The longer you spend here, the more you want to come back"

The German government says that the country has a shortfall of up to 200,000 skilled workers, a figure questioned by Thomas Liebig of the OECD, who suggests that Germany is trying to create a labor pool to bring down wages. "The labor shortages are in several very limited sectors, such as some areas of engineering or computer programming. Very few of the companies that say they need people are prepared to take on foreigners - only about 20 percent or so."

In May, EL PAÍS spoke to seven Spaniards who had moved to Berlin. And since then, three have already decided to return home. Andrés Pérez spent three months in Berlin trying to learn German while he looked for work; Marina Román says she will be coming back to Spain in October, after finding a job in her home country; and Miguel Ángel Liceras has been in Berlin for five years, but says that he cannot accept the short-term contract he has been offered. "The more intelligent Spaniards are coming home because they can't find decent jobs," he explains. But he says that the experience has been invaluable.

The others that were interviewed for this article said that they will stay on longer, despite the difficulties. But Sara Grana is already sure that she would like to return home. "The longer you spend here, the more you want to come back," she says.

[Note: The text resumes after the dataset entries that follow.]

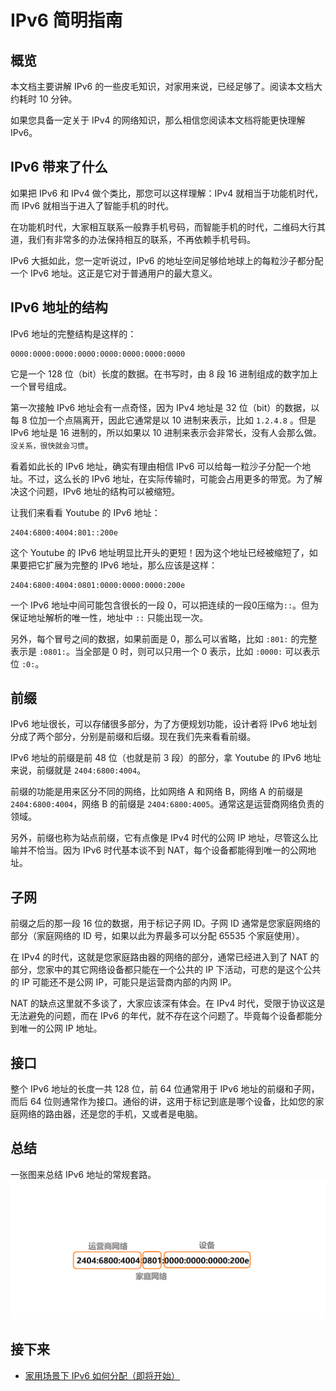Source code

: # IPv6 简明指南

## 概览
本文档主要讲解 IPv6 的一些皮毛知识，对家用来说，已经足够了。阅读本文档大约耗时 10 分钟。

如果您具备一定关于 IPv4 的网络知识，那么相信您阅读本文档将能更快理解 IPv6。

## IPv6 带来了什么
如果把 IPv6 和 IPv4 做个类比，那您可以这样理解：IPv4 就相当于功能机时代，而 IPv6 就相当于进入了智能手机的时代。  

在功能机时代，大家相互联系一般靠手机号码，而智能手机的时代，二维码大行其道，我们有非常多的办法保持相互的联系，不再依赖手机号码。

IPv6 大抵如此，您一定听说过，IPv6 的地址空间足够给地球上的每粒沙子都分配一个 IPv6 地址。这正是它对于普通用户的最大意义。

## IPv6 地址的结构
IPv6 地址的完整结构是这样的：

```
0000:0000:0000:0000:0000:0000:0000:0000
```

它是一个 128 位（bit）长度的数据。在书写时，由 8 段 16 进制组成的数字加上一个冒号组成。

第一次接触 IPv6 地址会有一点奇怪，因为 IPv4 地址是 32 位（bit）的数据，以每 8 位加一个点隔离开，因此它通常是以 10 进制来表示，比如 `1.2.4.8` 。但是 IPv6 地址是 16 进制的，所以如果以 10 进制来表示会非常长，没有人会那么做。``没关系，很快就会习惯``。

看着如此长的 IPv6 地址，确实有理由相信 IPv6 可以给每一粒沙子分配一个地址。不过，这么长的 IPv6 地址，在实际传输时，可能会占用更多的带宽。为了解决这个问题，IPv6 地址的结构可以被缩短。

让我们来看看 Youtube 的 IPv6 地址：

```
2404:6800:4004:801::200e
```

这个 Youtube 的 IPv6 地址明显比开头的更短！因为这个地址已经被缩短了，如果要把它扩展为完整的 IPv6 地址，那么应该是这样：

```
2404:6800:4004:0801:0000:0000:0000:200e
```

一个 IPv6 地址中间可能包含很长的一段 0，可以把连续的一段0压缩为``::``。但为保证地址解析的唯一性，地址中 ``::`` 只能出现一次。

另外，每个冒号之间的数据，如果前面是 0，那么可以省略，比如 ``:801:`` 的完整表示是 ``:0801:``。当全部是 0 时，则可以只用一个 0 表示，比如 ``:0000:`` 可以表示位 ``:0:``。

## 前缀
IPv6 地址很长，可以存储很多部分，为了方便规划功能，设计者将 IPv6 地址划分成了两个部分，分别是前缀和后缀。现在我们先来看看前缀。

IPv6 地址的前缀是前 48 位（也就是前 3 段）的部分，拿 Youtube 的 IPv6 地址来说，前缀就是 ``2404:6800:4004``。

前缀的功能是用来区分不同的网络，比如网络 A 和网络 B，网络 A 的前缀是 ``2404:6800:4004``，网络 B 的前缀是 ``2404:6800:4005``。通常这是运营商网络负责的领域。

另外，前缀也称为站点前缀，它有点像是 IPv4 时代的公网 IP 地址，尽管这么比喻并不恰当。因为 IPv6 时代基本谈不到 NAT，每个设备都能得到唯一的公网地址。

## 子网
前缀之后的那一段 16 位的数据，用于标记子网 ID。子网 ID 通常是您家庭网络的部分（家庭网络的 ID 号，如果以此为界最多可以分配 65535 个家庭使用）。

在 IPv4 的时代，这就是您家庭路由器的网络的部分，通常已经进入到了 NAT 的部分，您家中的其它网络设备都只能在一个公共的 IP 下活动，可悲的是这个公共的 IP 可能还不是公网 IP，可能只是运营商内部的内网 IP。

NAT 的缺点这里就不多谈了，大家应该深有体会。在 IPv4 时代，受限于协议这是无法避免的问题，而在 IPv6 的年代，就不存在这个问题了。毕竟每个设备都能分到唯一的公网 IP 地址。

## 接口
整个 IPv6 地址的长度一共 128 位，前 64 位通常用于 IPv6 地址的前缀和子网，而后 64 位则通常作为接口。通俗的讲，这用于标记到底是哪个设备，比如您的家庭网络的路由器，还是您的手机，又或者是电脑。

## 总结
一张图来总结 IPv6 地址的常规套路。
<img src="img/ipv6.png" />

## 接下来
* [家用场景下 IPv6 如何分配（即将开始）](#)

But Sara and others say they do not feel rejected by Germany. As Brücker explains, Spanish immigrants are largely welcomed in the country, in stark contrast with the reception given to Turks or Africans.

Biologist Irene Tamayo describes the attitude of her hosts as "patronizing, and rather uncomfortable at times." Ndong says he has no choice but to stick it out in Berlin, while the four electricians admit that while things are going well for them right now, they do not feel as if they are at home, and if they could choose, would much prefer to be in Spain.